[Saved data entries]
Segment Open
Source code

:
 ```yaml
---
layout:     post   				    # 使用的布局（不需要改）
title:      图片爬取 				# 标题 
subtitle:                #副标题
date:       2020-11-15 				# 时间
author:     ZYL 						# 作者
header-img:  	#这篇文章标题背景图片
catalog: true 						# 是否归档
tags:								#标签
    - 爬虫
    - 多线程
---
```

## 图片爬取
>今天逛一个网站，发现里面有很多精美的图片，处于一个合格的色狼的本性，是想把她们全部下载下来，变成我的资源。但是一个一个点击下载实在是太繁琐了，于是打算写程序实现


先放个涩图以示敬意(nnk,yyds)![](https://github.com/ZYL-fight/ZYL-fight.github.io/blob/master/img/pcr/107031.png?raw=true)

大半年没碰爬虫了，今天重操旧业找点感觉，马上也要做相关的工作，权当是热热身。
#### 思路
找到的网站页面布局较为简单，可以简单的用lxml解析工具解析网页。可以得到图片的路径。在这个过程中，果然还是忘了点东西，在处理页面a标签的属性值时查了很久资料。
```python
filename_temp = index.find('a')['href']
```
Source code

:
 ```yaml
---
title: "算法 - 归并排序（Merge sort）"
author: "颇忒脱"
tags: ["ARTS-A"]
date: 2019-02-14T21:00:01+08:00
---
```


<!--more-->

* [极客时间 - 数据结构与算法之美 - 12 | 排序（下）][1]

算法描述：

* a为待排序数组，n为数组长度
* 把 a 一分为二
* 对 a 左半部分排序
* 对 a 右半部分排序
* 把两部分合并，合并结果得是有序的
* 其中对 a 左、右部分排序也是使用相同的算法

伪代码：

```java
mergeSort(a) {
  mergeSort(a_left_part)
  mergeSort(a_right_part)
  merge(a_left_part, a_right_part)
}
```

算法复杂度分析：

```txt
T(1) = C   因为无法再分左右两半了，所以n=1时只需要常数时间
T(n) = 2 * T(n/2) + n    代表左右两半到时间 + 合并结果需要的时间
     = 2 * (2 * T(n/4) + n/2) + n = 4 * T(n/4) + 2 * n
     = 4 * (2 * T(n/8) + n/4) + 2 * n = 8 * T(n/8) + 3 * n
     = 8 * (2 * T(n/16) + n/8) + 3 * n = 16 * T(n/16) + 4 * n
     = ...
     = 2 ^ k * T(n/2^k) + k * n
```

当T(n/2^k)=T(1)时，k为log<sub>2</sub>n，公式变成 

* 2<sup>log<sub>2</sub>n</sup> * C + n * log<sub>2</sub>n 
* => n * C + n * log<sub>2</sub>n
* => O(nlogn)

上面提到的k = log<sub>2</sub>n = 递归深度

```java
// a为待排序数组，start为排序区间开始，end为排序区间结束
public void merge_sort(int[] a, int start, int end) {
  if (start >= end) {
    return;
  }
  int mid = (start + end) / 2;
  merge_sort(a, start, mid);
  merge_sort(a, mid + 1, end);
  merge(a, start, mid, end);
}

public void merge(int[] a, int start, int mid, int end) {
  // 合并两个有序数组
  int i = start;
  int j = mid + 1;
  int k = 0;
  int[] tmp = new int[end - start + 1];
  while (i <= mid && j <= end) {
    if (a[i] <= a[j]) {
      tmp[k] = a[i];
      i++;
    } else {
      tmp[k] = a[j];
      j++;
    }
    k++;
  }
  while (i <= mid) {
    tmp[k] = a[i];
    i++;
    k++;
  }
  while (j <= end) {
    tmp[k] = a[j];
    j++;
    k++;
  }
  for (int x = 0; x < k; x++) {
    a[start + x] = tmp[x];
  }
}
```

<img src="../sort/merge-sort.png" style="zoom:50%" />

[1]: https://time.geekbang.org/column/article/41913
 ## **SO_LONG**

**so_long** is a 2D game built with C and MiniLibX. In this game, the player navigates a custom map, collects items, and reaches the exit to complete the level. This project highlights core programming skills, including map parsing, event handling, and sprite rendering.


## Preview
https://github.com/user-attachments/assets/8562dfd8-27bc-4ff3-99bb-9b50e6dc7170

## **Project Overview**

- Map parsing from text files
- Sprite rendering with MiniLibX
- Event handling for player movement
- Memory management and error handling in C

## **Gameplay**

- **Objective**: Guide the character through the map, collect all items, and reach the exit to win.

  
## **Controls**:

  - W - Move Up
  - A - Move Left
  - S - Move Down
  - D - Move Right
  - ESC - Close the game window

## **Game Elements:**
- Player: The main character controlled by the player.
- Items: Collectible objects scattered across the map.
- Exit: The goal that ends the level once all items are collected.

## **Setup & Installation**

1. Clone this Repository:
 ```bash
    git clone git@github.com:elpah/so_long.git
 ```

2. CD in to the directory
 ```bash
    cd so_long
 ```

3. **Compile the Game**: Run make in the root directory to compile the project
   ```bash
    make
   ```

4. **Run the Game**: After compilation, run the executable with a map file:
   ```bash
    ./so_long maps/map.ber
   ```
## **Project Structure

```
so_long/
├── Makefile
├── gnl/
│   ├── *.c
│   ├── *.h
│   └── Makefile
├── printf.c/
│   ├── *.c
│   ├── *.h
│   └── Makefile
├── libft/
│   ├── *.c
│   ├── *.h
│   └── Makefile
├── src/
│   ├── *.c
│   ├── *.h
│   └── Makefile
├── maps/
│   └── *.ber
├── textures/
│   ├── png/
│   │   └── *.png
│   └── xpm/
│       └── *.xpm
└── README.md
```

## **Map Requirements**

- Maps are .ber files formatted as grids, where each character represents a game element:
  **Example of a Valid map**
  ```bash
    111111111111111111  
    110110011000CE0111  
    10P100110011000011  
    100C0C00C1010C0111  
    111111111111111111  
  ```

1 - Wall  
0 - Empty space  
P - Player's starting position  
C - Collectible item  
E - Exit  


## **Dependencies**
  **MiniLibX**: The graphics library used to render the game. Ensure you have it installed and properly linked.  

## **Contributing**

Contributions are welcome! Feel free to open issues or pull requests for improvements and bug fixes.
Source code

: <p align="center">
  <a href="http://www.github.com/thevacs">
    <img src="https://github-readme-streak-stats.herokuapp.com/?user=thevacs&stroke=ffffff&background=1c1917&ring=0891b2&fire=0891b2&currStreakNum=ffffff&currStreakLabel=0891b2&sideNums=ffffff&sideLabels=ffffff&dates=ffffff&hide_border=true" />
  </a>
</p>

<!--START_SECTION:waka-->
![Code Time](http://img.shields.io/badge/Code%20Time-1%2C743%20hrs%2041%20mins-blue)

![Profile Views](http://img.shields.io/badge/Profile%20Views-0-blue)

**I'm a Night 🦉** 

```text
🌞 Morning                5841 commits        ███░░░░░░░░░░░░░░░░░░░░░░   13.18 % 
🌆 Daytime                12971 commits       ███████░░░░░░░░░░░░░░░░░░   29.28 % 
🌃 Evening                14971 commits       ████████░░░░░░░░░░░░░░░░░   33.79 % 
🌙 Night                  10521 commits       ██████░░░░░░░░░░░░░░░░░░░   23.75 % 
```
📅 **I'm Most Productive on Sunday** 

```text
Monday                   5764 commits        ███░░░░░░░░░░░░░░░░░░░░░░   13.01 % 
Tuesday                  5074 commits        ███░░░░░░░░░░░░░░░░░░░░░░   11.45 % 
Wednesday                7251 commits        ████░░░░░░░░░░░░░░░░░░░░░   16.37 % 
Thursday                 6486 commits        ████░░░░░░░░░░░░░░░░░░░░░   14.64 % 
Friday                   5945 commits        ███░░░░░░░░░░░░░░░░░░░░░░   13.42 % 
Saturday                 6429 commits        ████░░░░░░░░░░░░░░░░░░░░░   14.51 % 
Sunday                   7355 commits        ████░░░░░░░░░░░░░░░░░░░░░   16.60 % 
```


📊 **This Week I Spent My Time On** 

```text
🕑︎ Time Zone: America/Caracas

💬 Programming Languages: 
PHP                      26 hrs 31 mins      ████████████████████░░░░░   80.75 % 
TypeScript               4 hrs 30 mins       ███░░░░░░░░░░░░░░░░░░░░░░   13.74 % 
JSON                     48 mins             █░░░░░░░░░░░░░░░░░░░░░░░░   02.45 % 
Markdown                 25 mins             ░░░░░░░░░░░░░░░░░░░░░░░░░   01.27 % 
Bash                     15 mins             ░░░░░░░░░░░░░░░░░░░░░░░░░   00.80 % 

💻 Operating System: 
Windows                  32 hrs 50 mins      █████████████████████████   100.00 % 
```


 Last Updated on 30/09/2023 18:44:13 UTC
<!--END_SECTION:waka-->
Segment Closed
Exercise aim
Tally every line in these entries where the string "MiniLibX" occurs. The tally alone is the answer.

Answer area
3